The PRESERVE 1 trial was a multicenter, randomized, double-blind, placebo-controlled phase 3 study conducted at 88 sites in eight countries. Eligible patients had histologically or cytologically confirmed pMMR/MSS mCRC, were aged ≥18 years, and had measurable disease with an Eastern Cooperative Oncology Group performance status of 0 or 1. Patients were randomized 1:1 to receive trilaciclib or placebo prior to FOLFOXIRI/bevacizumab induction therapy, followed by maintenance therapy with trilaciclib or placebo combined with fluorouracil/leucovorin/bevacizumab.
The co-primary endpoints of the study were the duration of severe (grade 4) neutropenia (DSN) in cycles 1-4 and the occurrence of severe neutropenia (SN) during induction. Secondary endpoints included antitumor efficacy, survival, and safety.

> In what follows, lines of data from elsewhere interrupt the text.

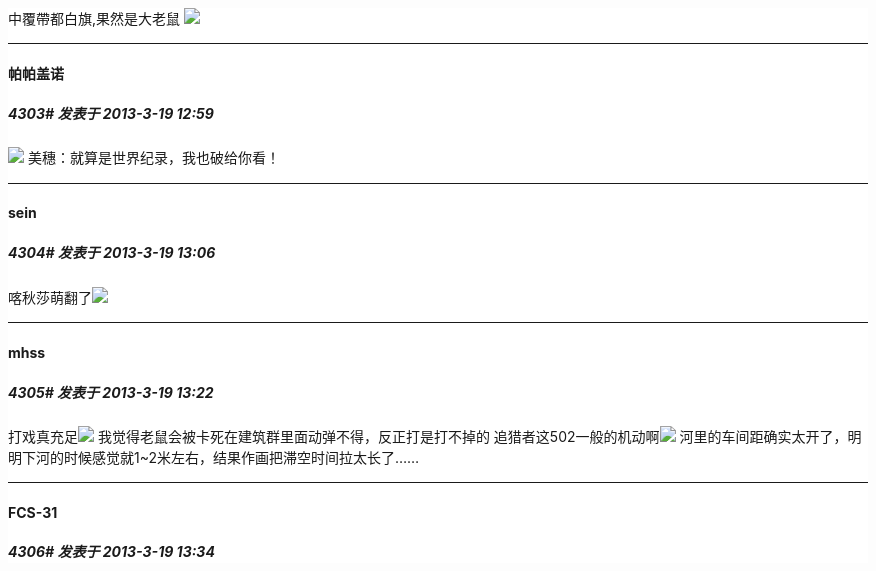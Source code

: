 


中覆帶都白旗,果然是大老鼠
<img src="http://i142.photobucket.com/albums/r117/kichikurance/1363666667154.gif" referrerpolicy="no-referrer">







-----

####  帕帕盖诺  
##### 4303#       发表于 2013-3-19 12:59



<img src="http://imgsrc.baidu.com/forum/w%3D580/sign=6c79547479f0f736d8fe4c093a55b382/b999a9014c086e06da885d4003087bf40ad1cb9d.jpg" referrerpolicy="no-referrer">
美穗：就算是世界纪录，我也破给你看！







-----

####  sein  
##### 4304#       发表于 2013-3-19 13:06




喀秋莎萌翻了<img src="https://static.saraba1st.com/image/smiley/face/86.gif" referrerpolicy="no-referrer">







-----

####  mhss  
##### 4305#       发表于 2013-3-19 13:22




打戏真充足<img src="https://static.saraba1st.com/image/smiley/face/86.gif" referrerpolicy="no-referrer">
我觉得老鼠会被卡死在建筑群里面动弹不得，反正打是打不掉的
追猎者这502一般的机动啊<img src="https://static.saraba1st.com/image/smiley/face/74.gif" referrerpolicy="no-referrer">
河里的车间距确实太开了，明明下河的时候感觉就1~2米左右，结果作画把滞空时间拉太长了……







-----

####  FCS-31  
##### 4306#       发表于 2013-3-19 13:34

A total of 326 patients were randomized to the trilaciclib (n=164) or placebo (n=162) groups. Baseline demographic and clinical characteristics were similar between the two groups. Trilaciclib significantly reduced the mean DSN in cycles 1-4 compared to placebo (0.1 vs. 1.3 days; P<0.001) and the occurrence of SN during induction (1.3% vs. 19.7%; adjusted relative risk [95% CI], 0.07 [0.0, 0.3]; P <0.001). Additionally, trilaciclib decreased the incidence of febrile neutropenia (0% vs. 5.0%), grade 3/4 anemia (3.1% vs. 4.4%), and grade 3/4 thrombocytopenia (1.9% vs. 2.5%) compared to placebo (Figure 1).
Despite these myeloprotection benefits, trilaciclib was associated with lower antitumor efficacy compared to placebo. The objective response rate (ORR) was significantly lower in the trilaciclib group (41.6% vs. 57.1%; P = 0.009), and median progression-free survival (PFS) was shorter (10.3 vs. 13.1 months; hazard ratio, 1.94 [95% CI: 1.34, 2.79]; P < 0.001). No significant difference was observed in the disease control rate between the two groups.
In terms of safety, the incidence of grade 3/4 adverse events (AEs) was lower in the trilaciclib group (64.8% vs. 73.1%), primarily due to the reduced rates of neutropenia, diarrhea, and leukopenia. Fewer patients in the trilaciclib group experienced chemotherapy dose reductions or delays compared to the placebo group. Serious AEs were reported in a similar proportion of patients in both groups, with the primary reason for death being progressive disease.
The mechanism by which trilaciclib may attenuate the antitumor activity of FOLFOXIRI is not fully understood. One potential explanation involves a drug-drug interaction that inhibits the transport proteins responsible for intracellular 5-fluorouracil accumulation. Additional mechanistic studies are needed to clarify this observation.
In conclusion, the PRESERVE 1 trial demonstrated that trilaciclib significantly reduces chemotherapy-induced myelosuppression in patients with untreated mCRC receiving FOLFOXIRI/bevacizumab. However, the antitumor efficacy of trilaciclib in this setting was inferior to placebo. Further research is warranted to explore the potential use of trilaciclib in combination with other chemotherapy regimens and in different patient populations.